There was a company of "Mormon" boys following up on horseback, and as all the Saints had been notified of the soldiers being on the road, they had disposed of all their gunpowder and these boys by a round about way brought the powder to Salt Lake City, Utah. These boys did not travel by the road, but kept in the background so that when the soldiers searched the wagons they did not find any powder. Thinking that I must have been the means of their not getting any powder, they stopped my team as I was coming back home, while they searched the last companies. When the commander told me they would have to hold me a prisoner I told him all right, so long as he fed me and my team and he assured me that I should fare just the same as the rest of the company, and not to feel myself under any restraint and consider myself his guest until his return from searching the last two trains. Soon after the captain left the camp with one hundred of his men, leaving thirteen to guard me, one of the soldiers took the hay from my horses and swore at me for feeding the hay to my horses as there was not enough for their own. So I had to turn my team out to shift for themselves. There not being any feed near by, my horses crossed the river. The next morning as I was crossing the river to feed my horses some oats, one of the guards called to me to turn or he would shoot. As I was on a log covered with ice and near the middle of the stream, this was not an easy task, however I turned and went back but did not fall in the river as he had expected I would do. I admit I was a little nervous. After going back they sent one of the men with me, but he would not cross, so remained until I came back with the horses and told me he would not cross on that log for the whole United States.

That afternoon one of the soldiers that had been left behind his company because he was sick, a small skinny cur, commenced to abuse the Mormons and called them all the blasphemous names he could think of.

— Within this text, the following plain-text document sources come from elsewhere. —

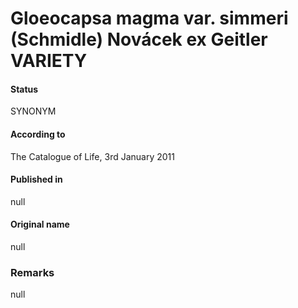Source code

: Gloeocapsa magma var. simmeri (Schmidle) Novácek ex Geitler VARIETY
=======

#### Status
SYNONYM

#### According to
The Catalogue of Life, 3rd January 2011

#### Published in
null

#### Original name
null

### Remarks
null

My patience gave way and I drew my arm back and knocked him down when he slipped back into the cook room and told the cook that he had scared that Mormon. The cook, who had seen and heard all that was going on, replied: "I think that Mormon scared you", and when the men came into supper, the cook told them how things stood and from that time on I was a jolly good fellow with them all. We played all kinds of games, running, jumping, wrestling and had all sorts of fun, and I could hold my own with the best of them, being a pretty good athlete myself.

After staying there four days the rest of the men returned and the Captain told me I could go, and to travel that day until I caught up to the last emigrant train, and to stay with them until we got to Salt Lake, and if I did not I would be arrested and kept a prisoner all winter.

He gave me provisions enough to last me three or four days, as the men at the camp had stolen everything I had that was loose. I started out about noon to make forty miles that day, but I had only gone five miles when my best horse gave out and I could not go any faster than a walk, so I had to tie him back and pull the wagon with one horse. I got to the emigrants about two o'clock in the morning, with one of the horses almost given out. Next morning I borrowed a mule from a doctor who had been traveling with the emigrant train for a few days. Finally the doctor went ahead and my sick horse not being able to go as fast as he did, I remained with the company and at last had to leave my sick horse and wagon near Park City and came to the city on my well horse.